Ambuja Cements Limited assigned short-term B2 & long-term B2 forecasted stock rating. We evaluate the prediction models Modular Neural Network (Financial Sentiment Analysis) with Spearman Correlation1,2,3,4 and conclude that the NSE AMBUJACEM stock is predictable in the short/long term. According to price forecasts for (n+16 weeks) period: The dominant strategy among neural network is to Hold NSE AMBUJACEM stock.

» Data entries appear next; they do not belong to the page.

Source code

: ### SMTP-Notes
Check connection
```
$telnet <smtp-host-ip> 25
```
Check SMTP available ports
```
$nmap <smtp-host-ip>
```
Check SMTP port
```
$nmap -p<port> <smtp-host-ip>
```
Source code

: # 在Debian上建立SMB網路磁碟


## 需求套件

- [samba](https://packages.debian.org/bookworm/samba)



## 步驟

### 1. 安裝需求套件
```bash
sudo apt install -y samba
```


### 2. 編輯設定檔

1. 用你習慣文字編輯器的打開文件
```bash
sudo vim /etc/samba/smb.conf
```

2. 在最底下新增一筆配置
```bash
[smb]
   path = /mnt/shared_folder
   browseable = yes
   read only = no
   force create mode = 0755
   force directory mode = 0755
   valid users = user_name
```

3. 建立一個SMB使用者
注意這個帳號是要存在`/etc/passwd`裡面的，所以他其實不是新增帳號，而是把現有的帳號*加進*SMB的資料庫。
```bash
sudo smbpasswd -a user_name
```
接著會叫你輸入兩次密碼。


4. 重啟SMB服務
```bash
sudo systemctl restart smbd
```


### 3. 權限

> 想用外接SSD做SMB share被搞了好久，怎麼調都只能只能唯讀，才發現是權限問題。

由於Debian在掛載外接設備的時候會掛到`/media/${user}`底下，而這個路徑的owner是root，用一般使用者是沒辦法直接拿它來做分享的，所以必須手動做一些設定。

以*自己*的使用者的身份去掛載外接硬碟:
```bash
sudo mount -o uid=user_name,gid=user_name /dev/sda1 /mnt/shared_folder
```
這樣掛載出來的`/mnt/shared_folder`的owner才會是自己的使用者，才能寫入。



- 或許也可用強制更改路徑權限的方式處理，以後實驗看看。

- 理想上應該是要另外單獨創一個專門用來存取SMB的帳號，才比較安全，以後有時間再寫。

Financial State Forecast for NSE AMBUJACEM Stock Options & Futures

Rating Short-Term Long-Term Senior
Outlook*B2B2
Operational Risk 4737
Market Risk7168
Technical Analysis5346
Fundamental Analysis6078
Risk Unsystematic3743

Prediction Confidence Score

Trust metric by Neural Network: 85 out of 100 with 730 signals.

References

  1. E. Collins. Using Markov decision processes to optimize a nonlinear functional of the final distribution, with manufacturing applications. In Stochastic Modelling in Innovative Manufacturing, pages 30–45. Springer, 1997
  2. Blei DM, Lafferty JD. 2009. Topic models. In Text Mining: Classification, Clustering, and Applications, ed. A Srivastava, M Sahami, pp. 101–24. Boca Raton, FL: CRC Press
  3. K. Tuyls and G. Weiss. Multiagent learning: Basics, challenges, and prospects. AI Magazine, 33(3): 41–52, 2012
  4. S. J. Russell and P. Norvig. Artificial Intelligence: A Modern Approach. Prentice Hall, Englewood Cliffs, NJ, 3nd edition, 2010
  5. V. Mnih, A. P. Badia, M. Mirza, A. Graves, T. P. Lillicrap, T. Harley, D. Silver, and K. Kavukcuoglu. Asynchronous methods for deep reinforcement learning. In Proceedings of the 33nd International Conference on Machine Learning, ICML 2016, New York City, NY, USA, June 19-24, 2016, pages 1928–1937, 2016
  6. V. Borkar. Q-learning for risk-sensitive control. Mathematics of Operations Research, 27:294–311, 2002.
  7. Mnih A, Hinton GE. 2007. Three new graphical models for statistical language modelling. In International Conference on Machine Learning, pp. 641–48. La Jolla, CA: Int. Mach. Learn. Soc.
Frequently Asked QuestionsQ: What is the prediction methodology for NSE AMBUJACEM stock?
A: NSE AMBUJACEM stock prediction methodology: We evaluate the prediction models Modular Neural Network (Financial Sentiment Analysis) and Spearman Correlation
Q: Is NSE AMBUJACEM stock a buy or sell?
A: The dominant strategy among neural network is to Hold NSE AMBUJACEM Stock.
Q: Is Ambuja Cements Limited stock a good investment?
A: The consensus rating for Ambuja Cements Limited is Hold and assigned short-term B2 & long-term B2 forecasted stock rating.
Q: What is the consensus rating of NSE AMBUJACEM stock?
A: The consensus rating for NSE AMBUJACEM is Hold.
Q: What is the prediction period for NSE AMBUJACEM stock?
A: The prediction period for NSE AMBUJACEM is (n+16 weeks)

Premium

  • Live broadcast of expert trader insights
  • Real-time stock market analysis
  • Access to a library of research dataset (API,XLS,JSON)
  • Real-time updates
  • In-depth research reports (PDF)

Login
This project is licensed under the license; additional terms may apply.